• _WORK TO COMPLETE_: Should any entry seem unclear, still set it down exactly as given, along with all the others.

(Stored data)
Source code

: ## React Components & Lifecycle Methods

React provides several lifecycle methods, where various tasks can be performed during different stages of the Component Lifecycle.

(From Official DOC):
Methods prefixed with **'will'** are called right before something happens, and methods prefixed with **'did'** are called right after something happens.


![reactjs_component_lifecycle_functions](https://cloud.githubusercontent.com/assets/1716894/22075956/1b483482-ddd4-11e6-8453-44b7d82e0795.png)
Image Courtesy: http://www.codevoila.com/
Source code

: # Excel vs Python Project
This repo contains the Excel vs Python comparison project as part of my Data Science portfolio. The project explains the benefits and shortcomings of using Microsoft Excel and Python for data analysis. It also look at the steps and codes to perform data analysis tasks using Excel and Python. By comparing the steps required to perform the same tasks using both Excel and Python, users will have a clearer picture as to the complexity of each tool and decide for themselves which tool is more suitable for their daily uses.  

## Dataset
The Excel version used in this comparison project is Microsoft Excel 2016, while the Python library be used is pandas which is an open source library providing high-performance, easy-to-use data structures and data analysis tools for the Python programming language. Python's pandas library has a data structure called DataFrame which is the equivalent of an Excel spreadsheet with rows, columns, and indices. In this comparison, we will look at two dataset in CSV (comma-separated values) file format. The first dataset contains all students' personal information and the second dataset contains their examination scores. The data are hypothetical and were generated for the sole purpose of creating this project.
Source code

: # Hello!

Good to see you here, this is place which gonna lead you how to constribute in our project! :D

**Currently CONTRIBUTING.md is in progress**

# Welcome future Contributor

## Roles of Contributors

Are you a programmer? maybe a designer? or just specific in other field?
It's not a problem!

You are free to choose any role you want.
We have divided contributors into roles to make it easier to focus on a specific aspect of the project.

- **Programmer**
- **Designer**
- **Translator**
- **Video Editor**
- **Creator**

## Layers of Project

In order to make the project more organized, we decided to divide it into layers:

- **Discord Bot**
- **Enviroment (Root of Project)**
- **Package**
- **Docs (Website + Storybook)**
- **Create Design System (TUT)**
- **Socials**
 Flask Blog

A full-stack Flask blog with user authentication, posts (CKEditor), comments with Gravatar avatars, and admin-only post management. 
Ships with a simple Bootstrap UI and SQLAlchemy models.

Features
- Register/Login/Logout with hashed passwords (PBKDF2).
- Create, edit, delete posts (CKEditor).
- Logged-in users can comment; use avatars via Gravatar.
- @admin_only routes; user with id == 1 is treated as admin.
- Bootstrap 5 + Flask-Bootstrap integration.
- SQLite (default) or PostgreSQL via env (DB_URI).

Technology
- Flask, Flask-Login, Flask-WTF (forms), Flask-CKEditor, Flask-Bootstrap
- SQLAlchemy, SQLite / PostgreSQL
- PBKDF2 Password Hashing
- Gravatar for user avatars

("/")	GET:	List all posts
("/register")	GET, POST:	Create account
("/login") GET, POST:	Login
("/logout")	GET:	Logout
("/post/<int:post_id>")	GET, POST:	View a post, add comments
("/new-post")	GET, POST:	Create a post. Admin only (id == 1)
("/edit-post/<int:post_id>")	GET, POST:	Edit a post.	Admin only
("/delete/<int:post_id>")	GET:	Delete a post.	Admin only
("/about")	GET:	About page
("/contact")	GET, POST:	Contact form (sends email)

• _COMPLETED EXERCISE_:
Source code

: ## React Components & Lifecycle Methods

React provides several lifecycle methods, where various tasks can be performed during different stages of the Component Lifecycle.

(From Official DOC):
Methods prefixed with **'will'** are called right before something happens, and methods prefixed with **'did'** are called right after something happens.


![reactjs_component_lifecycle_functions](https://cloud.githubusercontent.com/assets/1716894/22075956/1b483482-ddd4-11e6-8453-44b7d82e0795.png)
Image Courtesy: http://www.codevoila.com/
Source code

: # Excel vs Python Project
This repo contains the Excel vs Python comparison project as part of my Data Science portfolio. The project explains the benefits and shortcomings of using Microsoft Excel and Python for data analysis. It also look at the steps and codes to perform data analysis tasks using Excel and Python. By comparing the steps required to perform the same tasks using both Excel and Python, users will have a clearer picture as to the complexity of each tool and decide for themselves which tool is more suitable for their daily uses.  

## Dataset
The Excel version used in this comparison project is Microsoft Excel 2016, while the Python library be used is pandas which is an open source library providing high-performance, easy-to-use data structures and data analysis tools for the Python programming language. Python's pandas library has a data structure called DataFrame which is the equivalent of an Excel spreadsheet with rows, columns, and indices. In this comparison, we will look at two dataset in CSV (comma-separated values) file format. The first dataset contains all students' personal information and the second dataset contains their examination scores. The data are hypothetical and were generated for the sole purpose of creating this project.
Source code

: # Hello!

Good to see you here, this is place which gonna lead you how to constribute in our project! :D

**Currently CONTRIBUTING.md is in progress**

# Welcome future Contributor

## Roles of Contributors

Are you a programmer? maybe a designer? or just specific in other field?
It's not a problem!

You are free to choose any role you want.
We have divided contributors into roles to make it easier to focus on a specific aspect of the project.

- **Programmer**
- **Designer**
- **Translator**
- **Video Editor**
- **Creator**

## Layers of Project

In order to make the project more organized, we decided to divide it into layers:

- **Discord Bot**
- **Enviroment (Root of Project)**
- **Package**
- **Docs (Website + Storybook)**
- **Create Design System (TUT)**
- **Socials**
 Flask Blog

A full-stack Flask blog with user authentication, posts (CKEditor), comments with Gravatar avatars, and admin-only post management. 
Ships with a simple Bootstrap UI and SQLAlchemy models.

Features
- Register/Login/Logout with hashed passwords (PBKDF2).
- Create, edit, delete posts (CKEditor).
- Logged-in users can comment; use avatars via Gravatar.
- @admin_only routes; user with id == 1 is treated as admin.
- Bootstrap 5 + Flask-Bootstrap integration.
- SQLite (default) or PostgreSQL via env (DB_URI).

Technology
- Flask, Flask-Login, Flask-WTF (forms), Flask-CKEditor, Flask-Bootstrap
- SQLAlchemy, SQLite / PostgreSQL
- PBKDF2 Password Hashing
- Gravatar for user avatars

("/")	GET:	List all posts
("/register")	GET, POST:	Create account
("/login") GET, POST:	Login
("/logout")	GET:	Logout
("/post/<int:post_id>")	GET, POST:	View a post, add comments
("/new-post")	GET, POST:	Create a post. Admin only (id == 1)
("/edit-post/<int:post_id>")	GET, POST:	Edit a post.	Admin only
("/delete/<int:post_id>")	GET:	Delete a post.	Admin only
("/about")	GET:	About page
("/contact")	GET, POST:	Contact form (sends email)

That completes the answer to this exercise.